Based on the above analyzed cyber threat information (CTI), a CTI query related to the file is generated and passed to the natural language model (S89300).

CTI queries related to files can either include keywords from the analyzed cyber threat information (CTI) as is, or generate supplementary queries with keywords from the analyzed cyber threat information (CTI).

For example, the generated CTI query could be a hash value of a file, an attack ID from MITRE & ATT&CK, an identifier for an attack group, or attack techniques associated with an attack campaign, or supplementary queries containing these keywords.

Therefore, even if the client does not have knowledge of the analyzed cyber threat information (CTI) or is not familiar with or does not understand the expression of the analyzed cyber threat information (CTI), the intelligence platform can generate a CTI query or a CTI supplementary query using keywords of the analyzed CTI.

And even if the client does not understand the analyzed CTI visualization information, it can obtain explanatory information by passing the CTI query to the natural language model.

Provides cyber threat information (CTI) for the analyzed file and natural language description information according to the CTI query obtained from the natural language model (S89400).

The natural language model generates a natural language description of the analyzed cyber threat information (CTI) based on the CTI query for the above file, and the intelligence platform can provide the natural language description to the client from the analyzed cyber threat information (CTI) and the natural language model.

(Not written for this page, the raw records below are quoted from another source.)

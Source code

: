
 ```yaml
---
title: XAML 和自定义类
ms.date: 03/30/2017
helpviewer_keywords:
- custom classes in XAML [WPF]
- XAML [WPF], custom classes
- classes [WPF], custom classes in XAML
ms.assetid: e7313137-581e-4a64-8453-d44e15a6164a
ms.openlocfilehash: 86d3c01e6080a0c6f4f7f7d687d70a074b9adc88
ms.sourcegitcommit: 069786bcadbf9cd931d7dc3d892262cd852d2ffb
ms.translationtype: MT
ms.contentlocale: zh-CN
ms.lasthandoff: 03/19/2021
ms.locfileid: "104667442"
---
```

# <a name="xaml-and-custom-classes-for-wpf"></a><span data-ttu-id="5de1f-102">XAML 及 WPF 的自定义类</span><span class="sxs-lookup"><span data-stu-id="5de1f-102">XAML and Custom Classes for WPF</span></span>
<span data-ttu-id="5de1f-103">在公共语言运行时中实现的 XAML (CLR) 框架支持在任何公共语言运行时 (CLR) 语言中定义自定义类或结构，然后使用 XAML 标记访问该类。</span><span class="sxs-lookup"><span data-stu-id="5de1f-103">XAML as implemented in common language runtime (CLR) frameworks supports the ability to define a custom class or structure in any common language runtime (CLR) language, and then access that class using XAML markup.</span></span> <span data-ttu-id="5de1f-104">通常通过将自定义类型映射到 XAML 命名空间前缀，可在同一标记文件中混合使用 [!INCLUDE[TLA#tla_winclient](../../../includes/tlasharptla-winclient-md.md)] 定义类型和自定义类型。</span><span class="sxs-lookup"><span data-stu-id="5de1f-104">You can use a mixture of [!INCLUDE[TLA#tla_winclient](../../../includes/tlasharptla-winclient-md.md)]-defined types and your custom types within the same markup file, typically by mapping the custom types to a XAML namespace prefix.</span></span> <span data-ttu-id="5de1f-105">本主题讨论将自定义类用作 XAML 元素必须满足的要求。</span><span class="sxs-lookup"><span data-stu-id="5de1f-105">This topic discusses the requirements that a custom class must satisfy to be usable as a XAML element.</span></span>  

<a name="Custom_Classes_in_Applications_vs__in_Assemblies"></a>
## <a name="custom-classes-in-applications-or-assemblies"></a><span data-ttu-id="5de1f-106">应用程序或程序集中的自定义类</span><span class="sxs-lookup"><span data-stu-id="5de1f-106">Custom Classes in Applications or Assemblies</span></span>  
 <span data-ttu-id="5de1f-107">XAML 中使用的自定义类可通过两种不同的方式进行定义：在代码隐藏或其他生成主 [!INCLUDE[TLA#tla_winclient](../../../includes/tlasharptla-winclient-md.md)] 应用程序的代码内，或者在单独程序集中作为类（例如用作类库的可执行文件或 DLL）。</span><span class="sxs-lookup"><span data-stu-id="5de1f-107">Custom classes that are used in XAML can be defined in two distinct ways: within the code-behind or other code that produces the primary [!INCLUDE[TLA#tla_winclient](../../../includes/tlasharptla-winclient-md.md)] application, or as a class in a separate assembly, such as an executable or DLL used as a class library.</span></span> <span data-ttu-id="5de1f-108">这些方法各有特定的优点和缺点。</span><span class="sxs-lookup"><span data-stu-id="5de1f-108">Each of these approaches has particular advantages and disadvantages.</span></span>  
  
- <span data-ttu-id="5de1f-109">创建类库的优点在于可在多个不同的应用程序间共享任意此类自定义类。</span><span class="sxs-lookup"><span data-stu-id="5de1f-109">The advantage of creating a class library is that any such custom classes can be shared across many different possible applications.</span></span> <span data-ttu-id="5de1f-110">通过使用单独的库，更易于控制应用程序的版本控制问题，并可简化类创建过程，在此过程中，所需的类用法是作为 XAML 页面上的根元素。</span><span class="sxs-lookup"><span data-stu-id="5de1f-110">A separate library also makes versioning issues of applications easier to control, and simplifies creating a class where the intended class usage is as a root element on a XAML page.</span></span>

An example of the process in which the natural language model generates natural language description information for the cyber threat information (CTI) is illustrated in detail in FIGS. 71 to 74.

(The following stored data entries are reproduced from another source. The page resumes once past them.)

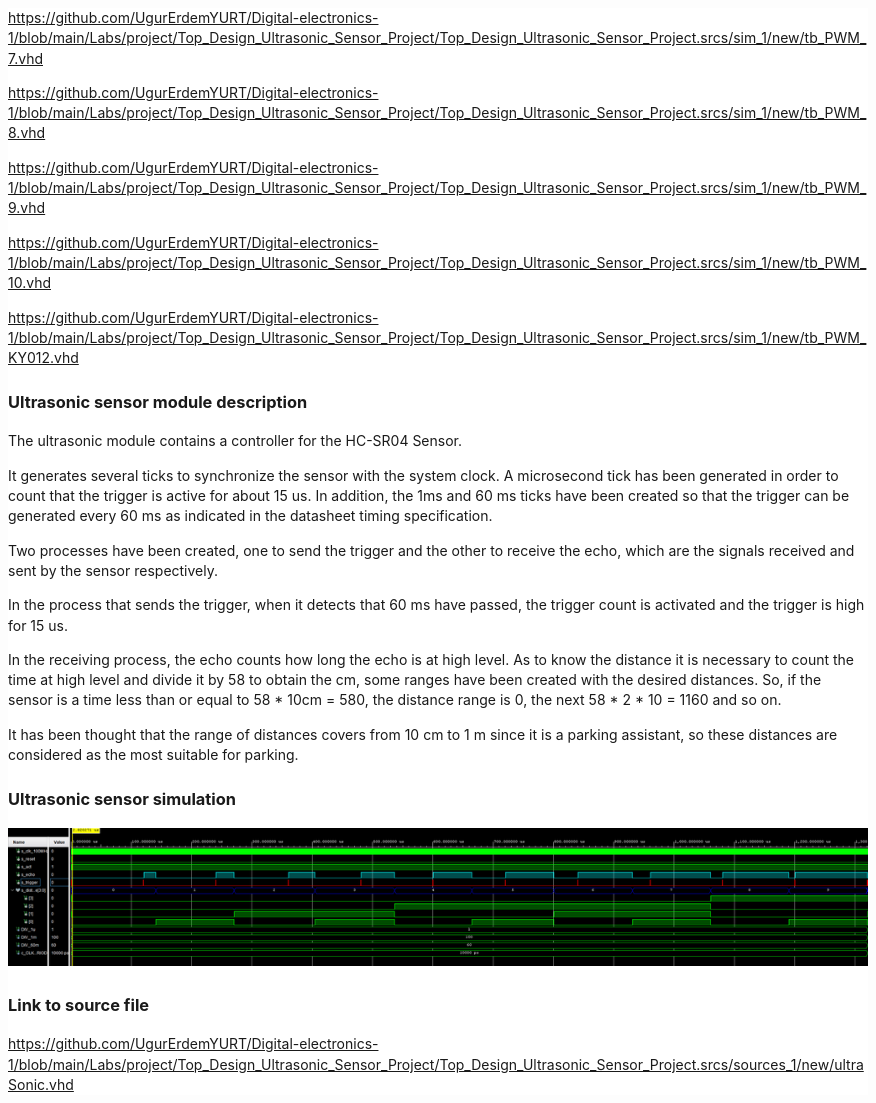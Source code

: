 https://github.com/UgurErdemYURT/Digital-electronics-1/blob/main/Labs/project/Top_Design_Ultrasonic_Sensor_Project/Top_Design_Ultrasonic_Sensor_Project.srcs/sim_1/new/tb_PWM_7.vhd  
			
https://github.com/UgurErdemYURT/Digital-electronics-1/blob/main/Labs/project/Top_Design_Ultrasonic_Sensor_Project/Top_Design_Ultrasonic_Sensor_Project.srcs/sim_1/new/tb_PWM_8.vhd  
				 
https://github.com/UgurErdemYURT/Digital-electronics-1/blob/main/Labs/project/Top_Design_Ultrasonic_Sensor_Project/Top_Design_Ultrasonic_Sensor_Project.srcs/sim_1/new/tb_PWM_9.vhd  
			
https://github.com/UgurErdemYURT/Digital-electronics-1/blob/main/Labs/project/Top_Design_Ultrasonic_Sensor_Project/Top_Design_Ultrasonic_Sensor_Project.srcs/sim_1/new/tb_PWM_10.vhd  
				
https://github.com/UgurErdemYURT/Digital-electronics-1/blob/main/Labs/project/Top_Design_Ultrasonic_Sensor_Project/Top_Design_Ultrasonic_Sensor_Project.srcs/sim_1/new/tb_PWM_KY012.vhd  


### **Ultrasonic sensor module description**

The ultrasonic module contains a controller for the HC-SR04 Sensor.

It generates several ticks to synchronize the sensor with the system clock. A microsecond tick has been generated in order to count that the trigger is active for about 15 us. In addition, the 1ms and 60 ms ticks have been created so that the trigger can be generated every 60 ms as indicated in the datasheet timing specification.

Two processes have been created, one to send the trigger and the other to receive the echo, which are the signals received and sent by the sensor respectively.

In the process that sends the trigger, when it detects that 60 ms have passed, the trigger count is activated and the trigger is high for 15 us.

In the receiving process, the echo counts how long the echo is at high level. As to know the distance it is necessary to count the time at high level and divide it by 58 to obtain the cm, some ranges have been created with the desired distances. So, if the sensor is a time less than or equal to 58 * 10cm = 580, the distance range is 0, the next 58 * 2 * 10 = 1160 and so on.

It has been thought that the range of distances covers from 10 cm to 1 m since it is a parking assistant, so these distances are considered as the most suitable for parking.


### **Ultrasonic sensor simulation**
![Ultrasonic sensor simulation](https://github.com/UgurErdemYURT/Digital-electronics-1/blob/main/Labs/project/Pictures/Ultrasonic_sensor_simulation.png)

### **Link to source file**

https://github.com/UgurErdemYURT/Digital-electronics-1/blob/main/Labs/project/Top_Design_Ultrasonic_Sensor_Project/Top_Design_Ultrasonic_Sensor_Project.srcs/sources_1/new/ultraSonic.vhd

When the natural language model generates CTI natural language description information as a response to a CTI query for the above file, the database of the intelligence platform can be searched to generate a group of candidate responses. In addition, the natural language model can provide data stored in the database of the intelligence platform as evidence or basis for the candidate responses.

Accordingly, the client can obtain analyzed cyber threat information (CTI) (e.g., attack techniques, attack groups, and attack campaigns) for the above file from the intelligence platform, and visualization information of the analyzed information. And the client can obtain a natural language description of the analyzed cyber threat information (CTI) or the visualization information.

Additionally, clients can obtain evidence or justification for natural language descriptions of cyber threat intelligence (CTI) from the intelligence platform.

FIG. 81 is a drawing disclosing another example of providing CTI description information for analysis results of a file according to an embodiment.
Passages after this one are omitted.